BIRTHPLACE: St. Louis, Mo.
BORN: February 22, 1965
TEAMS/ASSOCIATIONS: New York Islanders, Buffalo Sabres, New York Rangers
Pat LaFontaine grew up in Waterford, Mich., loving the game of hockey. He played one season of junior hockey for Verdun in the Quebec Major Junior Hockey League and was honored as the Canadian Major Junior Player of the Year in 1983.
That next year, LaFontaine embarked on what would prove to be a very successful 15-year NHL career by signing with the New York Islanders. LaFontaine would go on to play eight seasons with the Islanders, followed by six seasons with Buffalo, where he captained the team from 1992-97. His best year came in 1993 when he scored a career best 148 points. LaFontaine then finished his illustrious career with the New York Rangers in 1998.

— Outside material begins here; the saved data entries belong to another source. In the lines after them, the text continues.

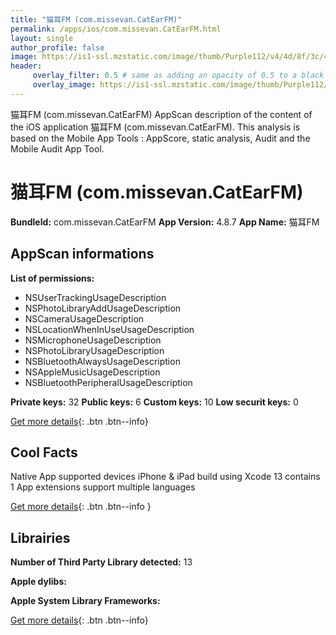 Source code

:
 ```yaml
---
title: "猫耳FM (com.missevan.CatEarFM)"
permalink: /apps/ios/com.missevan.CatEarFM.html
layout: single
author_profile: false
image: https://is1-ssl.mzstatic.com/image/thumb/Purple112/v4/4d/8f/3c/4d8f3cb3-40fc-a84c-505d-a2409f26d877/AppIcon-1x_U007emarketing-0-6-0-0-85-220.png/512x512bb.jpg
header: 
     overlay_filter: 0.5 # same as adding an opacity of 0.5 to a black background
     overlay_image: https://is1-ssl.mzstatic.com/image/thumb/Purple112/v4/4d/8f/3c/4d8f3cb3-40fc-a84c-505d-a2409f26d877/AppIcon-1x_U007emarketing-0-6-0-0-85-220.png/512x512bb.jpg
---
```

猫耳FM (com.missevan.CatEarFM) AppScan description of the content of the iOS application 猫耳FM (com.missevan.CatEarFM). This analysis is based on the Mobile App Tools : AppScore, static analysis, Audit and the Mobile Audit App Tool.

# 猫耳FM (com.missevan.CatEarFM)

**BundleId:** com.missevan.CatEarFM
**App Version:** 4.8.7
**App Name:** 猫耳FM


## AppScan informations 

**List of permissions:** 
- NSUserTrackingUsageDescription
- NSPhotoLibraryAddUsageDescription
- NSCameraUsageDescription
- NSLocationWhenInUseUsageDescription
- NSMicrophoneUsageDescription
- NSPhotoLibraryUsageDescription
- NSBluetoothAlwaysUsageDescription
- NSAppleMusicUsageDescription
- NSBluetoothPeripheralUsageDescription
  
  
**Private keys:** 32
**Public keys:** 6
**Custom keys:** 10
**Low securit keys:** 0
  
[Get more details](/pricing.html){: .btn .btn--info}

## Cool Facts

Native App
supported devices iPhone & iPad
build using Xcode 13
contains 1 App extensions
support multiple languages
  
[Get more details](/pricing.html){: .btn .btn--info }

## Librairies 
**Number of Third Party Library detected:** 13


**Apple dylibs:**


**Apple System Library Frameworks:**


  
[Get more details](/pricing.html){: .btn .btn--info}

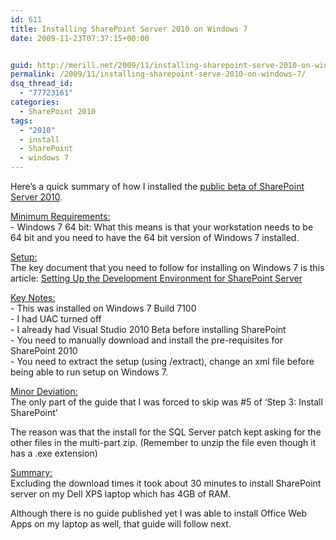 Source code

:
```yaml
---
id: 611
title: Installing SharePoint Server 2010 on Windows 7
date: 2009-11-23T07:37:15+00:00


guid: http://merill.net/2009/11/installing-sharepoint-serve-2010-on-windows-7/
permalink: /2009/11/installing-sharepoint-serve-2010-on-windows-7/
dsq_thread_id:
  - "77723161"
categories:
  - SharePoint 2010
tags:
  - "2010"
  - install
  - SharePoint
  - windows 7
---
```

<p>Here’s a quick summary of how I installed the <a href="http://www.microsoft.com/2010/en/">public beta of SharePoint Server 2010</a>.</p>  <p><u>Minimum Requirements:     <br /></u>- Windows 7 64 bit: What this means is that your workstation needs to be 64 bit and you need to have the 64 bit version of Windows 7 installed.</p>  <p><u>Setup:     <br /></u>The key document that you need to follow for installing on Windows 7 is this article: <a href="http://msdn.microsoft.com/en-us/library/ee554869(office.14).aspx">Setting Up the Development Environment for SharePoint Server</a></p>  <p><u>Key Notes:      <br /></u>- This was installed on Windows 7 Build 7100    <br />- I had UAC turned off    <br />- I already had Visual Studio 2010 Beta before installing SharePoint    <br />- You need to manually download and install the pre-requisites for SharePoint 2010    <br />- You need to extract the setup (using /extract), change an xml file before being able to run setup on Windows 7. </p>  <p><u>Minor Deviation:     <br /></u>The only part of the guide that I was forced to skip was #5 of ‘Step 3: Install SharePoint’</p>  <p>The reason was that the install for the SQL Server patch kept asking for the other files in the multi-part zip. (Remember to unzip the file even though it has a .exe extension)</p>  <p><u>Summary:     <br /></u>Excluding the download times it took about 30 minutes to install SharePoint server on my Dell XPS laptop which has 4GB of RAM.</p>  <p>Although there is no guide published yet I was able to install Office Web Apps on my laptop as well, that guide will follow next.</p> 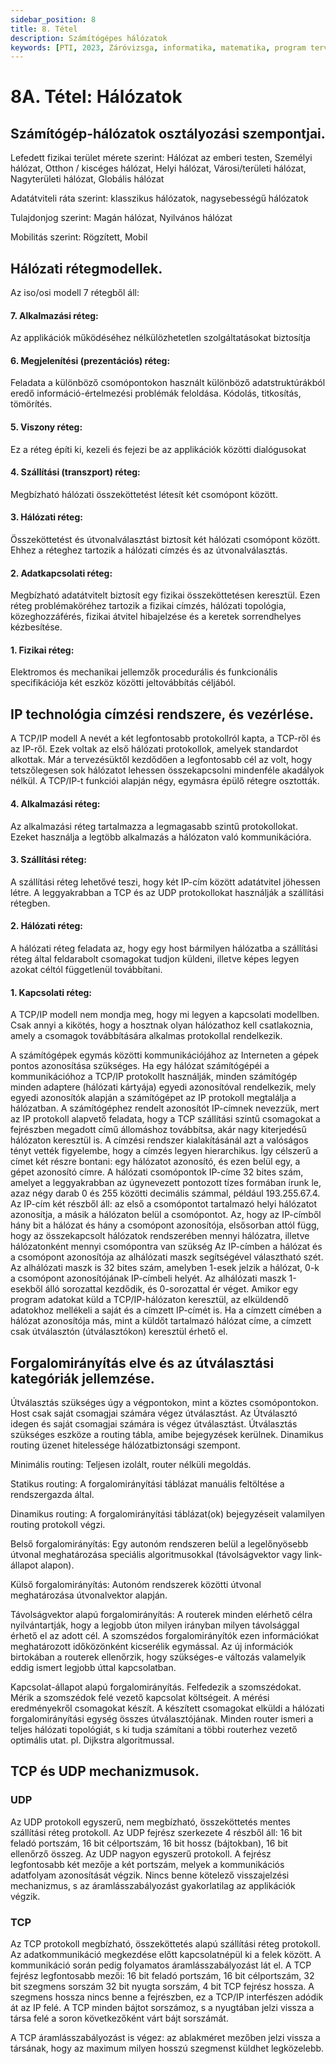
 ```yaml
---
sidebar_position: 8
title: 8. Tétel
description: Számítógépes hálózatok
keywords: [PTI, 2023, Záróvizsga, informatika, matematika, program tervező informatikus, jegyzet]
---
```


# 8A. Tétel: Hálózatok

## Számítógép-hálózatok osztályozási szempontjai.

Lefedett fizikai terület mérete szerint: Hálózat az emberi testen, Személyi hálózat, Otthon / kiscéges hálózat, Helyi hálózat, Városi/területi hálózat, Nagyterületi hálózat, Globális hálózat

Adatátviteli ráta szerint: klasszikus hálózatok, nagysebességű hálózatok

Tulajdonjog szerint: Magán hálózat, Nyilvános hálózat

Mobilitás szerint: Rögzített, Mobil

## Hálózati rétegmodellek.

Az iso/osi modell 7 rétegből áll:

#### 7. Alkalmazási réteg:

Az applikációk működéséhez nélkülözhetetlen szolgáltatásokat biztosítja

#### 6. Megjelenítési (prezentációs) réteg:

Feladata a különböző csomópontokon használt különböző adatstruktúrákból eredő információ-értelmezési problémák feloldása. Kódolás, titkosítás, tömörítés.

#### 5. Viszony réteg:

Ez a réteg építi ki, kezeli és fejezi be az applikációk közötti dialógusokat

#### 4. Szállítási (transzport) réteg:

Megbízható hálózati összeköttetést létesít két csomópont között.

#### 3. Hálózati réteg:

Összeköttetést és útvonalválasztást biztosít két hálózati csomópont között. Ehhez a réteghez tartozik a hálózati címzés és az útvonalválasztás.

#### 2. Adatkapcsolati réteg:

Megbízható adatátvitelt biztosít egy fizikai összeköttetésen keresztül. Ezen réteg problémaköréhez tartozik a fizikai címzés, hálózati topológia, közeghozzáférés, fizikai átvitel hibajelzése és a keretek sorrendhelyes kézbesítése.

#### 1. Fizikai réteg:

Elektromos és mechanikai jellemzők procedurális és funkcionális specifikációja két eszköz közötti jeltovábbítás céljából.

## IP technológia címzési rendszere, és vezérlése.

A TCP/IP modell A nevét a két legfontosabb protokollról kapta, a TCP-ről és az IP-ről. Ezek voltak az első hálózati protokollok, amelyek standardot alkottak. Már a tervezésüktől kezdődően a legfontosabb cél az volt, hogy tetszőlegesen sok hálózatot lehessen összekapcsolni mindenféle akadályok nélkül. A TCP/IP-t funkciói alapján négy, egymásra épülő rétegre osztották.

#### 4. Alkalmazási réteg:

Az alkalmazási réteg tartalmazza a legmagasabb szintű protokollokat. Ezeket használja a legtöbb alkalmazás a hálózaton való kommunikációra.

#### 3. Szállítási réteg:

A szállítási réteg lehetővé teszi, hogy két IP-cím között adatátvitel jöhessen létre. A leggyakrabban a TCP és az UDP protokollokat használják a szállítási rétegben.

#### 2. Hálózati réteg:

A hálózati réteg feladata az, hogy egy host bármilyen hálózatba a szállítási réteg által feldarabolt csomagokat tudjon küldeni, illetve képes legyen azokat céltól függetlenül továbbítani.

#### 1. Kapcsolati réteg:

A TCP/IP modell nem mondja meg, hogy mi legyen a kapcsolati modellben. Csak annyi a kikötés, hogy a hosztnak olyan hálózathoz kell csatlakoznia, amely a csomagok továbbítására alkalmas protokollal rendelkezik.

A számítógépek egymás közötti kommunikációjához az Interneten a gépek pontos azonosítása szükséges. Ha egy hálózat számítógépéi a kommunikációhoz a TCP/IP protokollt használják, minden számítógép minden adaptere (hálózati kártyája) egyedi azonosítóval rendelkezik, mely egyedi azonosítók alapján a számítógépet az IP protokoll megtalálja a hálózatban. A számítógéphez rendelt azonosítót IP-címnek nevezzük, mert az IP protokoll alapvető feladata, hogy a TCP szállítási szintű csomagokat a fejrészben megadott című állomáshoz továbbítsa, akár nagy kiterjedésű hálózaton keresztül is. A címzési rendszer kialakításánál azt a valóságos tényt vették figyelembe, hogy a címzés legyen hierarchikus. Így célszerű a címet két részre bontani: egy hálózatot azonosító, és ezen belül egy, a gépet azonosító címre. A hálózati csomópontok IP-címe 32 bites szám, amelyet a leggyakrabban az úgynevezett pontozott tízes formában írunk le, azaz négy darab 0 és 255 közötti decimális számmal, például 193.255.67.4. Az IP-cím két részből áll: az első a csomópontot tartalmazó helyi hálózatot azonosítja, a másik a hálózaton belül a csomópontot. Az, hogy az IP-címből hány bit a hálózat és hány a csomópont azonosítója, elsősorban attól függ, hogy az összekapcsolt hálózatok rendszerében mennyi hálózatra, illetve hálózatonként mennyi csomópontra van szükség Az IP-címben a hálózat és a csomópont azonosítója az alhálózati maszk segítségével választható szét. Az alhálózati maszk is 32 bites szám, amelyben 1-esek jelzik a hálózat, 0-k a csomópont azonosítójának IP-címbeli helyét. Az alhálózati maszk 1-esekből álló sorozattal kezdődik, és 0-sorozattal ér véget. Amikor egy program adatokat küld a TCP/IP-hálózaton keresztül, az elküldendő adatokhoz mellékeli a saját és a címzett IP-címét is. Ha a címzett címében a hálózat azonosítója más, mint a küldőt tartalmazó hálózat címe, a címzett csak útválasztón (útválasztókon) keresztül érhető el.

## Forgalomirányítás elve és az útválasztási kategóriák jellemzése.

Útválasztás szükséges úgy a végpontokon, mint a köztes csomópontokon. Host csak saját csomagjai számára végez útválasztást. Az Útválasztó idegen és saját csomagjai számára is végez útválasztást. Útválasztás szükséges eszköze a routing tábla, amibe bejegyzések kerülnek. Dinamikus routing üzenet hitelessége hálózatbiztonsági szempont.

Minimális routing: Teljesen izolált, router nélküli megoldás.

Statikus routing: A forgalomirányítási táblázat manuális feltöltése a rendszergazda által.

Dinamikus routing: A forgalomirányítási táblázat(ok) bejegyzéseit valamilyen routing protokoll végzi.

Belső forgalomirányítás: Egy autonóm rendszeren belül a legelőnyösebb útvonal meghatározása speciális algoritmusokkal (távolságvektor vagy link-állapot alapon).

Külső forgalomirányítás: Autonóm rendszerek közötti útvonal meghatározása útvonalvektor alapján.

Távolságvektor alapú forgalomirányítás: A routerek minden elérhető célra nyilvántartják, hogy a legjobb úton milyen irányban milyen távolsággal érhető el az adott cél. A szomszédos forgalomirányítók ezen információkat meghatározott időközönként kicserélik egymással. Az új információk birtokában a routerek ellenőrzik, hogy szükséges-e változás valamelyik eddig ismert legjobb úttal kapcsolatban.

Kapcsolat-állapot alapú forgalomirányítás. Felfedezik a szomszédokat. Mérik a szomszédok felé vezető kapcsolat költségeit. A mérési eredményekről csomagokat készít. A készített csomagokat elküldi a hálózati forgalomirányítási egység összes útválasztójának. Minden router ismeri a teljes hálózati topológiát, s ki tudja számítani a többi routerhez vezető optimális utat. pl. Dijkstra algoritmussal.

## TCP és UDP mechanizmusok.

### UDP

Az UDP protokoll egyszerű, nem megbízható, összeköttetés mentes szállítási réteg protokoll. Az UDP fejrész szerkezete 4 részből áll: 16 bit feladó portszám, 16 bit célportszám, 16 bit hossz (bájtokban), 16 bit ellenőrző összeg. Az UDP nagyon egyszerű protokoll. A fejrész legfontosabb két mezője a két portszám, melyek a kommunikációs adatfolyam azonosítását végzik. Nincs benne kötelező visszajelzési mechanizmus, s az áramlásszabályozást gyakorlatilag az applikációk végzik.

### TCP

Az TCP protokoll megbízható, összeköttetés alapú szállítási réteg protokoll. Az adatkommunikáció megkezdése előtt kapcsolatnépül ki a felek között. A kommunikáció során pedig folyamatos áramlásszabályozást lát el. A TCP fejrész legfontosabb mezői: 16 bit feladó portszám, 16 bit célportszám, 32 bit szegmens sorszám 32 bit nyugta sorszám, 4 bit TCP fejrész hossza. A szegmens hossza nincs benne a fejrészben, ez a TCP/IP interfészen adódik át az IP felé. A TCP minden bájtot sorszámoz, s a nyugtában jelzi vissza a társa felé a soron következőként várt bájt sorszámát.

A TCP áramlásszabályozást is végez: az ablakméret mezőben jelzi vissza a társának, hogy az maximum milyen hosszú szegmenst küldhet legközelebb.
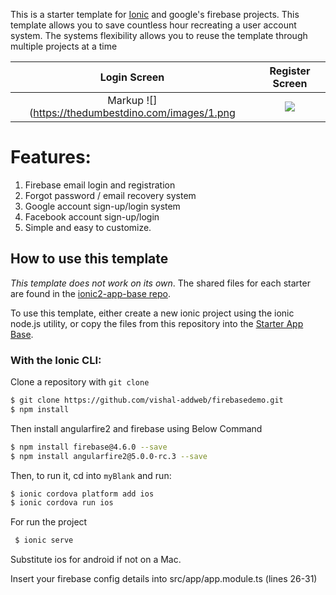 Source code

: This is a starter template for [Ionic](http://ionicframework.com/docs/) and google's firebase projects.
This template allows you to save countless hour recreating a user account system. 
The systems flexibility allows you to reuse the template through multiple projects at a time

Login Screen             |  Register Screen
:-------------------------:|:-------------------------:
Markup ![](https://thedumbestdino.com/images/1.png  |  ![](https://thedumbestdino.com/images/3.png)

# Features: #
1. Firebase email login and registration
2. Forgot password / email recovery system
3. Google account sign-up/login system
4. Facebook account sign-up/login 
5. Simple and easy to customize.


## How to use this template

*This template does not work on its own*. The shared files for each starter are found in the [ionic2-app-base repo](https://github.com/ionic-team/ionic2-app-base).

To use this template, either create a new ionic project using the ionic node.js utility, or copy the files from this repository into the [Starter App Base](https://github.com/ionic-team/ionic2-app-base).

### With the Ionic CLI:

Clone a repository with `git clone `

```bash
$ git clone https://github.com/vishal-addweb/firebasedemo.git
$ npm install
```
Then install angularfire2 and firebase using Below Command

```bash
$ npm install firebase@4.6.0 --save
$ npm install angularfire2@5.0.0-rc.3 --save

```
Then, to run it, cd into `myBlank` and run:

```bash
$ ionic cordova platform add ios
$ ionic cordova run ios
```
For run the project

```bash
 $ ionic serve
```
Substitute ios for android if not on a Mac.

Insert your firebase config details into src/app/app.module.ts (lines 26-31)
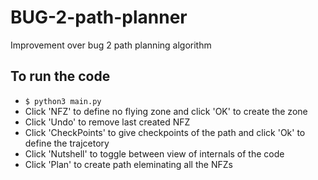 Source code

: # BUG-2-path-planner
Improvement over bug 2 path planning algorithm 

## To run the code


-  ```$ python3 main.py``` 
-  Click 'NFZ' to define no flying zone and click 'OK' to create the zone
-  Click 'Undo' to remove last created NFZ
-  Click 'CheckPoints' to give checkpoints of the path and click 'Ok' to define the trajcetory
-  Click 'Nutshell' to toggle between view of internals of the code
-  Click 'Plan' to create path eleminating all the NFZs   
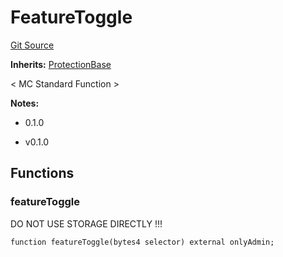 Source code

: # FeatureToggle
[Git Source](https://github.com/metacontract/mc/blob/20954f1387efa0bc72b42d3e78a22f9f845eebbd/src/devkit/Flattened.sol)

**Inherits:**
[ProtectionBase](../../../02-guides/02-development/03-std-functions/05-std/functions/protected/protection/ProtectionBase.sol/abstract.ProtectionBase.md)

< MC Standard Function >

**Notes:**
- 0.1.0

- v0.1.0


## Functions
### featureToggle

DO NOT USE STORAGE DIRECTLY !!!


```solidity
function featureToggle(bytes4 selector) external onlyAdmin;
```

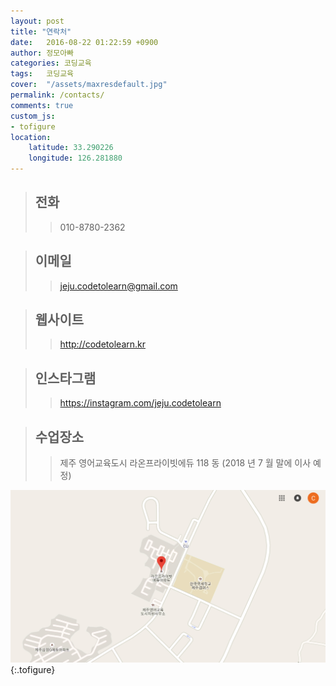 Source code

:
 ```yaml
---
layout: post
title: "연락처"
date:   2016-08-22 01:22:59 +0900
author: 정모아빠
categories: 코딩교육
tags:	코딩교육
cover:  "/assets/maxresdefault.jpg"
permalink: /contacts/
comments: true
custom_js:
- tofigure
location:
    latitude: 33.290226   
    longitude: 126.281880
---
```

>## 전화
>> 010-8780-2362

>## 이메일
>> <jeju.codetolearn@gmail.com>


>## 웹사이트
>> <http://codetolearn.kr>


>## 인스타그램
>> <https://instagram.com/jeju.codetolearn>

>## 수업장소
>>제주 영어교육도시 라온프라이빗에듀 118 동 (2018 년 7 월 말에 이사 예정)

![위치](/assets/코딩교실위치.png "호수와 1 층 현관 비밀번호 등은 수업등록 후 밴드 공지를 통해 알려드립니다.")
{:.tofigure}
​
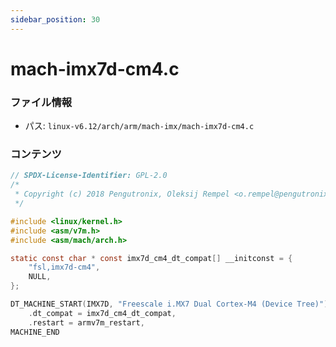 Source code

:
 ```yaml
---
sidebar_position: 30
---
```

# mach-imx7d-cm4.c

### ファイル情報

- パス: `linux-v6.12/arch/arm/mach-imx/mach-imx7d-cm4.c`

### コンテンツ

```c
// SPDX-License-Identifier: GPL-2.0
/*
 * Copyright (c) 2018 Pengutronix, Oleksij Rempel <o.rempel@pengutronix.de>
 */

#include <linux/kernel.h>
#include <asm/v7m.h>
#include <asm/mach/arch.h>

static const char * const imx7d_cm4_dt_compat[] __initconst = {
	"fsl,imx7d-cm4",
	NULL,
};

DT_MACHINE_START(IMX7D, "Freescale i.MX7 Dual Cortex-M4 (Device Tree)")
	.dt_compat = imx7d_cm4_dt_compat,
	.restart = armv7m_restart,
MACHINE_END

```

Remarkably, LaFontaine scored at least 40 goals in six consecutive seasons in the NHL. Reaching the 1,000 point plateau in his final season, LaFontaine finished with 1,013 points and 468 goals. He also played in five NHL All-Star games.
LaFontaine also had an outstanding international career, which began as a member of the 1984 U.S. Olympic Team that competed in Sarajevo, Yugoslavia. LaFontaine, who led that team in scoring with 10 points in six games, was also a key member of the U.S. contingent in the 1987 and 1992 Canada Cup tournaments. Additionally, LaFontaine captained the 1989 U.S. National Team and helped Team USA to the title at the 1996 World Cup of Hockey, scoring four points in five games. Then, at the 1998 Olympic Winter Games in Nagano, Japan, LaFontaine tallied one goal and one assist in four games played.
Among LaFontaine's many awards and honors, he was named the Dodge/NHL Performer of the Year in 1990; was awarded the NHL's Bill Masterton Memorial Trophy in 1995 for perserverance, sportsmanship and dedication to hockey; recieved the USA Hockey Distinguished Achievement Award in 1993; and was given the Patriot Award by the Congressional medal of Honor Society in 2000 in recognition of his contribution to military morale throughout his career.